▼▼▼

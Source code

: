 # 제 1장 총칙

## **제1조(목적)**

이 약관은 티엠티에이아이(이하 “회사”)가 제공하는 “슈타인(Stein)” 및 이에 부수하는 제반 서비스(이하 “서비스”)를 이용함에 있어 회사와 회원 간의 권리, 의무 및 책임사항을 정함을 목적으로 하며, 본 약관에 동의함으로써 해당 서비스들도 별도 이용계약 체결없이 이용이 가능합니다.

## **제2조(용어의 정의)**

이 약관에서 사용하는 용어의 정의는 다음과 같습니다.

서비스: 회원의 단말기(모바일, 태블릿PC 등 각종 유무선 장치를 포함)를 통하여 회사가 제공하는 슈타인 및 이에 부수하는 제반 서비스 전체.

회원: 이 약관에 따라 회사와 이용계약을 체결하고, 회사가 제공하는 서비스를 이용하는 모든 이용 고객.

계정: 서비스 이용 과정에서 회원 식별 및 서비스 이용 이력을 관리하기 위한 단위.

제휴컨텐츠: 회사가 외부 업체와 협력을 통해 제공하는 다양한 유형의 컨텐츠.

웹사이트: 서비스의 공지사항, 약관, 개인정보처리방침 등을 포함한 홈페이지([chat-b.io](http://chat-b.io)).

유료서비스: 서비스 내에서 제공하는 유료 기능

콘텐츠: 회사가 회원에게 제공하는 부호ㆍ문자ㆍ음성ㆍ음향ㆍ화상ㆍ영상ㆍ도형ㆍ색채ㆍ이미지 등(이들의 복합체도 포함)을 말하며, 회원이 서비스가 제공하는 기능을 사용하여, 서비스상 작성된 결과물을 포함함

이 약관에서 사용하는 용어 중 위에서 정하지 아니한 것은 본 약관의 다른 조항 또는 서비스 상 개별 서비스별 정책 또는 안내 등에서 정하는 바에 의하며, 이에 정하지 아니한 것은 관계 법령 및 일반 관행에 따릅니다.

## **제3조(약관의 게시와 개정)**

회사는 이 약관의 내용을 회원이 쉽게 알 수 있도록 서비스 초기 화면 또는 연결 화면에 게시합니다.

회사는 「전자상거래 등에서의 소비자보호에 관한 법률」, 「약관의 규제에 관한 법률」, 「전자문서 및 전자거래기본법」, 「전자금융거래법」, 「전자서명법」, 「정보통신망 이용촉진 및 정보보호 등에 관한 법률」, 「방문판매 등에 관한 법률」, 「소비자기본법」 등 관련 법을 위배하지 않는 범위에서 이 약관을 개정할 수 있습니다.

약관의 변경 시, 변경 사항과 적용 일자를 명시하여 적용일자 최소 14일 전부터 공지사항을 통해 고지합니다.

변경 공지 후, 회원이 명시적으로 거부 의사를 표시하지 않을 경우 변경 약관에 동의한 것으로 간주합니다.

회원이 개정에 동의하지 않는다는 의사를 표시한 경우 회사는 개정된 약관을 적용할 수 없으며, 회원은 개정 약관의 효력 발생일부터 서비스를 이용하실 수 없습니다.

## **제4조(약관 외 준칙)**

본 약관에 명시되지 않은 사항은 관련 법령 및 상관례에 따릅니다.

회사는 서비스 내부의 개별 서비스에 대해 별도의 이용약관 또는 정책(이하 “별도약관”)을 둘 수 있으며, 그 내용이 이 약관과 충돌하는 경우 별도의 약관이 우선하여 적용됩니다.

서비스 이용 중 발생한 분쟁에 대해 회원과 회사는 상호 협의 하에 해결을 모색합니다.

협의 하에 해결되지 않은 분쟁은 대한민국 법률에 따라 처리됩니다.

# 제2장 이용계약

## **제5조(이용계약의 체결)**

▲▲▲

## WHAT IS BEING ASKED
The answer should be an exact copy of the lines from the first line of the data through the line with "웹사이트: 서비스의 공지사항, 약관, 개인정보처리방침" and should contain nothing else.

## YOUR SOLUTION
Source code

: # 제 1장 총칙

## **제1조(목적)**

이 약관은 티엠티에이아이(이하 “회사”)가 제공하는 “슈타인(Stein)” 및 이에 부수하는 제반 서비스(이하 “서비스”)를 이용함에 있어 회사와 회원 간의 권리, 의무 및 책임사항을 정함을 목적으로 하며, 본 약관에 동의함으로써 해당 서비스들도 별도 이용계약 체결없이 이용이 가능합니다.

## **제2조(용어의 정의)**

이 약관에서 사용하는 용어의 정의는 다음과 같습니다.

서비스: 회원의 단말기(모바일, 태블릿PC 등 각종 유무선 장치를 포함)를 통하여 회사가 제공하는 슈타인 및 이에 부수하는 제반 서비스 전체.

회원: 이 약관에 따라 회사와 이용계약을 체결하고, 회사가 제공하는 서비스를 이용하는 모든 이용 고객.

계정: 서비스 이용 과정에서 회원 식별 및 서비스 이용 이력을 관리하기 위한 단위.

제휴컨텐츠: 회사가 외부 업체와 협력을 통해 제공하는 다양한 유형의 컨텐츠.

웹사이트: 서비스의 공지사항, 약관, 개인정보처리방침 등을 포함한 홈페이지([chat-b.io](http://chat-b.io)).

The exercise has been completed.